Ruhrstadion Bochum (Foto: Roland W. Waniek)

Am Donnerstag beförderte nicht nur die umstrittene vorzeitige Vertragsverlängerung von Sportdirektor Sebastian Kehl beim BVB die Diskussionen unter den Fußballfans hier im Ruhrgebiet. Noch stärker als diese Entscheidung sorgte ein Urteil des DFB-Sportgerichts für Aufsehen. Dieses hatte dem VfL Bochum erstinstanzlich alle drei Punkte aus dem Skandalspiel bei Union Berlin zugesprochen, welches eigentlich mit einem 1:1-Unentschieden geendet hatte.
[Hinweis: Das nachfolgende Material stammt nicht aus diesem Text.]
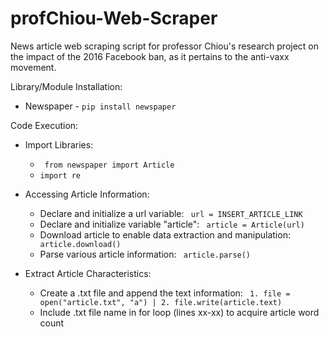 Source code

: # profChiou-Web-Scraper
News article web scraping script for professor Chiou's research project on the impact of the 2016 Facebook ban, as it pertains to the anti-vaxx movement. 

Library/Module Installation:
  - Newspaper - ```pip install newspaper```

Code Execution:
  - Import Libraries:
  
    - ``` from newspaper import Article```
    - ``` import re ```
  - Accessing Article Information:  
    - Declare and initialize a url variable: ``` url = INSERT_ARTICLE_LINK```
    - Declare and initialize variable "article": ``` article = Article(url)```
    - Download article to enable data extraction and manipulation: ``` article.download()```
    - Parse various article information: ``` article.parse()```
  - Extract Article Characteristics:
    - Create a .txt file and append the text information: ``` 1. file = open("article.txt", "a") | 2. file.write(article.text)```
    - Include .txt file name in for loop (lines xx-xx) to acquire article word count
Nachdem VfL-Torwart Patrick Drewes in der Nachspielzeit von einem Feuerzeug am Kopf getroffen wurde und das Spiel erst nach einer gut 20-minütigen Unterbrechung und ohne Drewes fortgesetzt werden konnte, erhielt der VfL am „Grünen Tisch“ einen 2:0-Sieg zugesprochen. Das Urteil kam für langjährige Beobachter der Szene nicht wirklich unerwartet, könnte uns alle aber noch für lange Zeit beschäftigen.

Man stelle sich nur einmal vor, die Bochumer hielten am Ende auch dank dieser zwei Zähler tatsächlich noch die Klasse. Die Entscheidung der Sportrichter in Frankfurt am Main hätte eine Dimension und Reichweite erreicht, wie sie keinem Fußballfan gefallen kann.